_Task goal_. Show each line from the listing that includes the word "alertblock".

_Records provided_.
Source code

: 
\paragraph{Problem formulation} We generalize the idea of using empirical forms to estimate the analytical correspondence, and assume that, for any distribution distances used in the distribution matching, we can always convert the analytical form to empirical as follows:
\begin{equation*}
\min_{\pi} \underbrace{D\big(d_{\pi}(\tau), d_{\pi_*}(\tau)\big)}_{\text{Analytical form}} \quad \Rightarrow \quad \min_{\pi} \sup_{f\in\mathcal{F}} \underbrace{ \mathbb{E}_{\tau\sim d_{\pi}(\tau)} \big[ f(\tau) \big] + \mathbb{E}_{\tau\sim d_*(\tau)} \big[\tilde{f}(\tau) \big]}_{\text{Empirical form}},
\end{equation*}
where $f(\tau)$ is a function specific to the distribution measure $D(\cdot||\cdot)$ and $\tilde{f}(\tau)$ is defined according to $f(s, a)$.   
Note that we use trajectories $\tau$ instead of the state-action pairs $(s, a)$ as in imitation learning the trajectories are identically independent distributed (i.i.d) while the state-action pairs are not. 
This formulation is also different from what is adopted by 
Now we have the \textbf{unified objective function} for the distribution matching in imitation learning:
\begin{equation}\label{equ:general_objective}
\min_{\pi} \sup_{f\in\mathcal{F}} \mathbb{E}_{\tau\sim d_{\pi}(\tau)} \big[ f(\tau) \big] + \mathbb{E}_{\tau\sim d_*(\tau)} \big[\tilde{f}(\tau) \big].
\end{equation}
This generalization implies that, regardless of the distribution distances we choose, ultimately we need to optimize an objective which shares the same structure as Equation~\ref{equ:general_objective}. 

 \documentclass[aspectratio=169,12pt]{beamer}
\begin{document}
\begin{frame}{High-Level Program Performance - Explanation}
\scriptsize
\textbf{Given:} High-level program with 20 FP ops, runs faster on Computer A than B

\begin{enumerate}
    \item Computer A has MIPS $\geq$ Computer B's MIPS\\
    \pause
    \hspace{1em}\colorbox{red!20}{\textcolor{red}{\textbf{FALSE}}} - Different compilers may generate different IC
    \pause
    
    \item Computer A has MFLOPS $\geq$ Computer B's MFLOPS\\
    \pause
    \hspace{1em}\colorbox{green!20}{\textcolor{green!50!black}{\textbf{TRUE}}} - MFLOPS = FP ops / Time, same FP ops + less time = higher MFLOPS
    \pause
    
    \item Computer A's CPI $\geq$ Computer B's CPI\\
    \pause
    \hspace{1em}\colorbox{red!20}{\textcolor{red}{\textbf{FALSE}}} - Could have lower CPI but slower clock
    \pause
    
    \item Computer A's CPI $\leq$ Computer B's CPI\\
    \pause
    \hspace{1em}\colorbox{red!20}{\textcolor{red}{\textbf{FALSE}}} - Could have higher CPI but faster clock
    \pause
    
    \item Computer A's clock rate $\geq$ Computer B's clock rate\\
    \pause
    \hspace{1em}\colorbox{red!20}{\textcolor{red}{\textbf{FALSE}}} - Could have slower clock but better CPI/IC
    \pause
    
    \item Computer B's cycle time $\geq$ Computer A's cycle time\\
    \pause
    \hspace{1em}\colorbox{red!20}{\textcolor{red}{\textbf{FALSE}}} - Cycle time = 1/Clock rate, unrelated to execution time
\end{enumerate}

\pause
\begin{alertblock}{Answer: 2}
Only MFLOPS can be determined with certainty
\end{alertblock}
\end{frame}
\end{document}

_Result for this exercise_.
\begin{alertblock}{Answer: 2}
\end{alertblock}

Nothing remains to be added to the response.